Las expediciones que después ordenó Pedrarias de Avila, se dirigían hacia el Noroeste, al contrario de las de Balboa, que se encaminaron al Sur. Haremos sucinta relación de las expediciones de Gil González Dávila y de Francisco Hernández de Córdova. También daremos noticia de las que Hernán Cortés encargó a Cristóbal de Olid y a Francisco de las Casas, llamando la atención, especialmente, la del capitán Pedro de Alvarado.

Consideremos la expedición a Nicaragua. En los primeros años del siglo xvi se hallaba en Panamá un hidalgo de la ciudad de Avila, que se llamaba Gil González Dávila, antiguo criado del obispo Fonseca, presidente del Consejo de Indias.

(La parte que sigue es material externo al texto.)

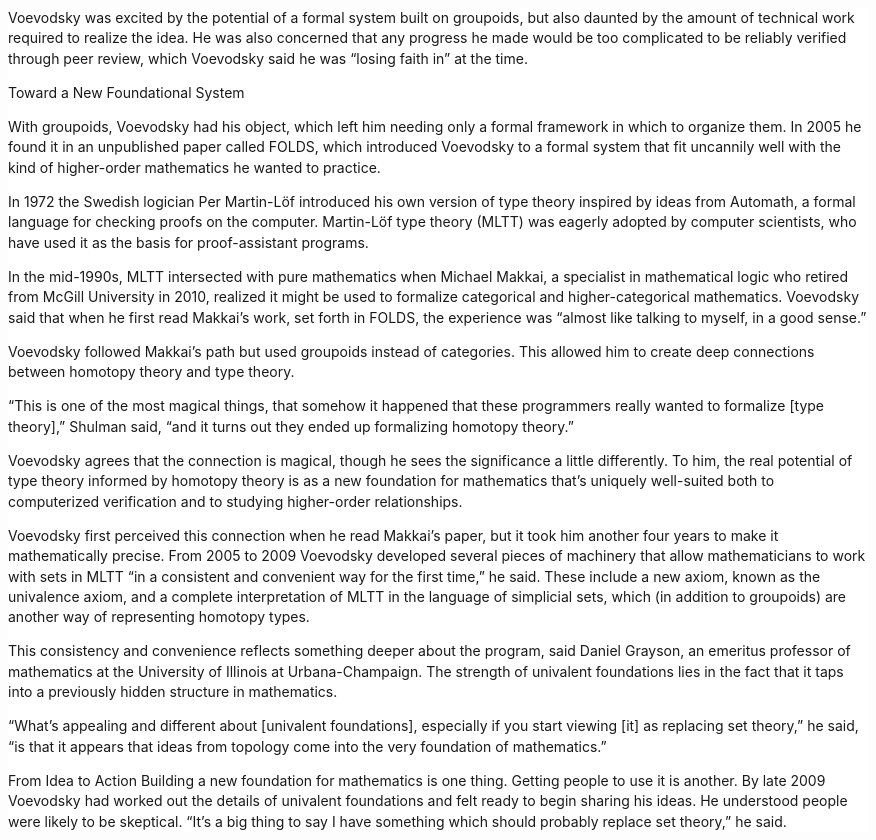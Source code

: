 Voevodsky was excited by the potential of a formal system built on groupoids, but also daunted by the amount of technical work required to realize the idea. He was also concerned that any progress he made would be too complicated to be reliably verified through peer review, which Voevodsky said he was “losing faith in” at the time.


Toward a New Foundational System

With groupoids, Voevodsky had his object, which left him needing only a formal framework in which to organize them. In 2005 he found it in an unpublished paper called FOLDS, which introduced Voevodsky to a formal system that fit uncannily well with the kind of higher-order mathematics he wanted to practice.

In 1972 the Swedish logician Per Martin-Löf introduced his own version of type theory inspired by ideas from Automath, a formal language for checking proofs on the computer. Martin-Löf type theory (MLTT) was eagerly adopted by computer scientists, who have used it as the basis for proof-assistant programs.

In the mid-1990s, MLTT intersected with pure mathematics when Michael Makkai, a specialist in mathematical logic who retired from McGill University in 2010, realized it might be used to formalize categorical and higher-categorical mathematics. Voevodsky said that when he first read Makkai’s work, set forth in FOLDS, the experience was “almost like talking to myself, in a good sense.”

Voevodsky followed Makkai’s path but used groupoids instead of categories. This allowed him to create deep connections between homotopy theory and type theory.

“This is one of the most magical things, that somehow it happened that these programmers really wanted to formalize [type theory],” Shulman said, “and it turns out they ended up formalizing homotopy theory.”

Voevodsky agrees that the connection is magical, though he sees the significance a little differently. To him, the real potential of type theory informed by homotopy theory is as a new foundation for mathematics that’s uniquely well-suited both to computerized verification and to studying higher-order relationships.

Voevodsky first perceived this connection when he read Makkai’s paper, but it took him another four years to make it mathematically precise. From 2005 to 2009 Voevodsky developed several pieces of machinery that allow mathematicians to work with sets in MLTT “in a consistent and convenient way for the first time,” he said. These include a new axiom, known as the univalence axiom, and a complete interpretation of MLTT in the language of simplicial sets, which (in addition to groupoids) are another way of representing homotopy types.

This consistency and convenience reflects something deeper about the program, said Daniel Grayson, an emeritus professor of mathematics at the University of Illinois at Urbana-Champaign. The strength of univalent foundations lies in the fact that it taps into a previously hidden structure in mathematics.

“What’s appealing and different about [univalent foundations], especially if you start viewing [it] as replacing set theory,” he said, “is that it appears that ideas from topology come into the very foundation of mathematics.”

From Idea to Action
Building a new foundation for mathematics is one thing. Getting people to use it is another. By late 2009 Voevodsky had worked out the details of univalent foundations and felt ready to begin sharing his ideas. He understood people were likely to be skeptical. “It’s a big thing to say I have something which should probably replace set theory,” he said.
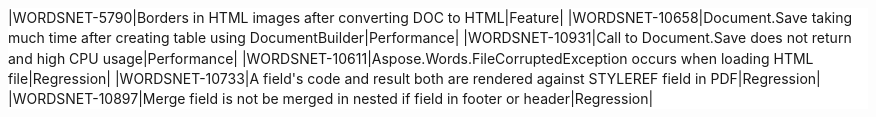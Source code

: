 |WORDSNET-5790|Borders in HTML images after converting DOC to HTML|Feature|
|WORDSNET-10658|Document.Save taking much time after creating table using DocumentBuilder|Performance|
|WORDSNET-10931|Call to Document.Save does not return and high CPU usage|Performance|
|WORDSNET-10611|Aspose.Words.FileCorruptedException occurs when loading HTML file|Regression|
|WORDSNET-10733|A field's code and result both are rendered against STYLEREF field in PDF|Regression|
|WORDSNET-10897|Merge field is not be merged in nested if field in footer or header|Regression|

Autorizóle el Rey para llegar hasta las islas de la Especería, auxiliándole con algunos recursos. Marchó a Castilla del Oro y se presentó al gobernador Pedrarias, quien no tuvo para él las consideraciones que esperaba. Se decidió a construir naves y comenzó a cortar la madera en Acla para llevarla al otro mar. Aunque muchos le indicaron que su idea era descabellada, insistió en su propósito y obligó a su gente a transportar los materiales a través de las montañas del istmo, teniendo el sentimiento de ver morir más de la mitad de su gente en tan penoso trabajo. Cuando la expedición se iba a hacer a la vela, se notó que las maderas de los buques estaban podridas y las embarcaciones, por tanto, no servían para nada. Aquel hombre tenaz decidió hacer otros barcos, y puso manos a la obra en la isla de las Perlas. Por entonces hizo las paces con Pedrarias. El 21 de enero de 1522 salió de la isla de las Perlas, teniendo que desembarcar pronto porque los cuatro buques necesitaban reparos de importancia. Continuó su expedición por tierra, mientras que el piloto Andrés Niño hacía la reparación de los barcos. Gil González atravesó parte del territorio de la actual República de Costa Rica y entró en los dominios de un cacique nombrado Nicarao, de donde vino el nombre de Nicaragua. Recorrió los lagos de Nicaragua y de Managua; pero comprendiendo que no tenía elementos para establecer una colonia, dió la vuelta a Panamá.